**Records:**

- - - - - - -

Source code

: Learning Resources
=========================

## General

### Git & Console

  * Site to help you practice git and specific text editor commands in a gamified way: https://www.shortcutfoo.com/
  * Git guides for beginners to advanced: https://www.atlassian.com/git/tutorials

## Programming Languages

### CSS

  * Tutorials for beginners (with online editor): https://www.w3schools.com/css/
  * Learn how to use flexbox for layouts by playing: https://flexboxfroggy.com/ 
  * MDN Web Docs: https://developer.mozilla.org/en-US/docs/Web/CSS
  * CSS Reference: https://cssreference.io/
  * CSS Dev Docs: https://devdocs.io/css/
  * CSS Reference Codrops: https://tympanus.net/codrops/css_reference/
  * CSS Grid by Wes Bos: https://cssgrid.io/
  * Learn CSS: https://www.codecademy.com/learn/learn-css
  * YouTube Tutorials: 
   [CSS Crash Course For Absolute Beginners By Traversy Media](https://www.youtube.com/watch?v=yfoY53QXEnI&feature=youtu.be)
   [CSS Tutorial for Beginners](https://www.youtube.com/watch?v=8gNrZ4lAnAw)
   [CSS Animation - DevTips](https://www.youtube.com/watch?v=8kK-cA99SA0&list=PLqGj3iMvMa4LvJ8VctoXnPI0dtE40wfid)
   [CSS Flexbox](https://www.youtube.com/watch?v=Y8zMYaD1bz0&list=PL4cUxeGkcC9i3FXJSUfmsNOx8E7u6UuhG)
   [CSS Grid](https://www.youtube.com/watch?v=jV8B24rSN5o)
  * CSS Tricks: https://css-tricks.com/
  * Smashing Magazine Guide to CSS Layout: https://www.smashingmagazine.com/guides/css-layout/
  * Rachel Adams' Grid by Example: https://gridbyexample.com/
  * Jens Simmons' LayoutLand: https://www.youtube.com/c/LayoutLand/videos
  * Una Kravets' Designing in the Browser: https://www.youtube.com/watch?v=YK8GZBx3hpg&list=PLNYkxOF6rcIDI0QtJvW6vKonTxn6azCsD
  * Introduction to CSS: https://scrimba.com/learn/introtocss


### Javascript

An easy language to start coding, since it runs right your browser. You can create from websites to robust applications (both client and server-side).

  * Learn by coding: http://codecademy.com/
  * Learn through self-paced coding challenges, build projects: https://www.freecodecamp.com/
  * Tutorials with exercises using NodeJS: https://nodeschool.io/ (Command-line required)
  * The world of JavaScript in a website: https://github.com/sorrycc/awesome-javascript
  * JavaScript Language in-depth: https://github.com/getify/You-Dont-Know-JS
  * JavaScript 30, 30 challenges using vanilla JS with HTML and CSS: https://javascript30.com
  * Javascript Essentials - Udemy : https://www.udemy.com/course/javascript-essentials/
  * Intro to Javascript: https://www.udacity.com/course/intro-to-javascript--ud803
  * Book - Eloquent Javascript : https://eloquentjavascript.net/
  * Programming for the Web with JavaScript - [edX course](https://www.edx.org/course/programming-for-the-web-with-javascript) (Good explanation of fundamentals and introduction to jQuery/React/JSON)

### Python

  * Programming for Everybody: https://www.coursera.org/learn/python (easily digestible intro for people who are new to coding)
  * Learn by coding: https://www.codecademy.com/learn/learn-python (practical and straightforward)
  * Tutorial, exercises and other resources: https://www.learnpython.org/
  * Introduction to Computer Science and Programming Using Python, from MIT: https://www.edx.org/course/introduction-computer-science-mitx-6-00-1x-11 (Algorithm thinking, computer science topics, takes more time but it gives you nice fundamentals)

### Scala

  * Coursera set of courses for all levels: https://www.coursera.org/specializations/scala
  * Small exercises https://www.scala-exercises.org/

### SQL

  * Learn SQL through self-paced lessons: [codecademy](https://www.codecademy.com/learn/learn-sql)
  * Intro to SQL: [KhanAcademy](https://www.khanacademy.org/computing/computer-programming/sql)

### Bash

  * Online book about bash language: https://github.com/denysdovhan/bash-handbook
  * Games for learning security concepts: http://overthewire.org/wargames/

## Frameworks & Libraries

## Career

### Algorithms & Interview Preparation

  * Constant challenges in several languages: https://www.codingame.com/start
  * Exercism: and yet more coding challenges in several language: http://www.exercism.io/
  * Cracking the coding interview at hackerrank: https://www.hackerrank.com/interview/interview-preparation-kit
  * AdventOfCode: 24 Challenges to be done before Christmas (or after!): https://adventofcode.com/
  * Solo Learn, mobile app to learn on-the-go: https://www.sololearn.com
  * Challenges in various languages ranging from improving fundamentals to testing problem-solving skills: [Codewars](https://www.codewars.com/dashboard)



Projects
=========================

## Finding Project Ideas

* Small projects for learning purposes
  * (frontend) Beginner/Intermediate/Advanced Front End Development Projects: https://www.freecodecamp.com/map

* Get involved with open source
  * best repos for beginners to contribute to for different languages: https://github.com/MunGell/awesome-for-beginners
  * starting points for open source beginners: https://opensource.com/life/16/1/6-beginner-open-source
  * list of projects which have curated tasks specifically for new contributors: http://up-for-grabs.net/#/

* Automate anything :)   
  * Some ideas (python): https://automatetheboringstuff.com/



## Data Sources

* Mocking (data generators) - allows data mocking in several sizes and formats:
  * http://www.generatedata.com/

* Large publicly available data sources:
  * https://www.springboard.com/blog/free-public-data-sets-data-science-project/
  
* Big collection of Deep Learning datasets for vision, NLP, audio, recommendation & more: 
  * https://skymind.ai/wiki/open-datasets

- - - - - - -

**Directions:**
Above are some records; repeat all of them exactly.

**Problem solution:**
Source code

: Learning Resources
=========================

## General

### Git & Console

  * Site to help you practice git and specific text editor commands in a gamified way: https://www.shortcutfoo.com/
  * Git guides for beginners to advanced: https://www.atlassian.com/git/tutorials

## Programming Languages

### CSS

  * Tutorials for beginners (with online editor): https://www.w3schools.com/css/
  * Learn how to use flexbox for layouts by playing: https://flexboxfroggy.com/ 
  * MDN Web Docs: https://developer.mozilla.org/en-US/docs/Web/CSS
  * CSS Reference: https://cssreference.io/
  * CSS Dev Docs: https://devdocs.io/css/
  * CSS Reference Codrops: https://tympanus.net/codrops/css_reference/
  * CSS Grid by Wes Bos: https://cssgrid.io/
  * Learn CSS: https://www.codecademy.com/learn/learn-css
  * YouTube Tutorials: 
   [CSS Crash Course For Absolute Beginners By Traversy Media](https://www.youtube.com/watch?v=yfoY53QXEnI&feature=youtu.be)
   [CSS Tutorial for Beginners](https://www.youtube.com/watch?v=8gNrZ4lAnAw)
   [CSS Animation - DevTips](https://www.youtube.com/watch?v=8kK-cA99SA0&list=PLqGj3iMvMa4LvJ8VctoXnPI0dtE40wfid)
   [CSS Flexbox](https://www.youtube.com/watch?v=Y8zMYaD1bz0&list=PL4cUxeGkcC9i3FXJSUfmsNOx8E7u6UuhG)
   [CSS Grid](https://www.youtube.com/watch?v=jV8B24rSN5o)
  * CSS Tricks: https://css-tricks.com/
  * Smashing Magazine Guide to CSS Layout: https://www.smashingmagazine.com/guides/css-layout/
  * Rachel Adams' Grid by Example: https://gridbyexample.com/
  * Jens Simmons' LayoutLand: https://www.youtube.com/c/LayoutLand/videos
  * Una Kravets' Designing in the Browser: https://www.youtube.com/watch?v=YK8GZBx3hpg&list=PLNYkxOF6rcIDI0QtJvW6vKonTxn6azCsD
  * Introduction to CSS: https://scrimba.com/learn/introtocss


### Javascript

An easy language to start coding, since it runs right your browser. You can create from websites to robust applications (both client and server-side).

  * Learn by coding: http://codecademy.com/
  * Learn through self-paced coding challenges, build projects: https://www.freecodecamp.com/
  * Tutorials with exercises using NodeJS: https://nodeschool.io/ (Command-line required)
  * The world of JavaScript in a website: https://github.com/sorrycc/awesome-javascript
  * JavaScript Language in-depth: https://github.com/getify/You-Dont-Know-JS
  * JavaScript 30, 30 challenges using vanilla JS with HTML and CSS: https://javascript30.com
  * Javascript Essentials - Udemy : https://www.udemy.com/course/javascript-essentials/
  * Intro to Javascript: https://www.udacity.com/course/intro-to-javascript--ud803
  * Book - Eloquent Javascript : https://eloquentjavascript.net/
  * Programming for the Web with JavaScript - [edX course](https://www.edx.org/course/programming-for-the-web-with-javascript) (Good explanation of fundamentals and introduction to jQuery/React/JSON)

### Python

  * Programming for Everybody: https://www.coursera.org/learn/python (easily digestible intro for people who are new to coding)
  * Learn by coding: https://www.codecademy.com/learn/learn-python (practical and straightforward)
  * Tutorial, exercises and other resources: https://www.learnpython.org/
  * Introduction to Computer Science and Programming Using Python, from MIT: https://www.edx.org/course/introduction-computer-science-mitx-6-00-1x-11 (Algorithm thinking, computer science topics, takes more time but it gives you nice fundamentals)

### Scala

  * Coursera set of courses for all levels: https://www.coursera.org/specializations/scala
  * Small exercises https://www.scala-exercises.org/

### SQL

  * Learn SQL through self-paced lessons: [codecademy](https://www.codecademy.com/learn/learn-sql)
  * Intro to SQL: [KhanAcademy](https://www.khanacademy.org/computing/computer-programming/sql)

### Bash

  * Online book about bash language: https://github.com/denysdovhan/bash-handbook
  * Games for learning security concepts: http://overthewire.org/wargames/

## Frameworks & Libraries

## Career

### Algorithms & Interview Preparation

  * Constant challenges in several languages: https://www.codingame.com/start
  * Exercism: and yet more coding challenges in several language: http://www.exercism.io/
  * Cracking the coding interview at hackerrank: https://www.hackerrank.com/interview/interview-preparation-kit
  * AdventOfCode: 24 Challenges to be done before Christmas (or after!): https://adventofcode.com/
  * Solo Learn, mobile app to learn on-the-go: https://www.sololearn.com
  * Challenges in various languages ranging from improving fundamentals to testing problem-solving skills: [Codewars](https://www.codewars.com/dashboard)



Projects
=========================

## Finding Project Ideas

* Small projects for learning purposes
  * (frontend) Beginner/Intermediate/Advanced Front End Development Projects: https://www.freecodecamp.com/map

* Get involved with open source
  * best repos for beginners to contribute to for different languages: https://github.com/MunGell/awesome-for-beginners
  * starting points for open source beginners: https://opensource.com/life/16/1/6-beginner-open-source
  * list of projects which have curated tasks specifically for new contributors: http://up-for-grabs.net/#/

* Automate anything :)   
  * Some ideas (python): https://automatetheboringstuff.com/



## Data Sources

* Mocking (data generators) - allows data mocking in several sizes and formats:
  * http://www.generatedata.com/

* Large publicly available data sources:
  * https://www.springboard.com/blog/free-public-data-sets-data-science-project/
  
* Big collection of Deep Learning datasets for vision, NLP, audio, recommendation & more: 
  * https://skymind.ai/wiki/open-datasets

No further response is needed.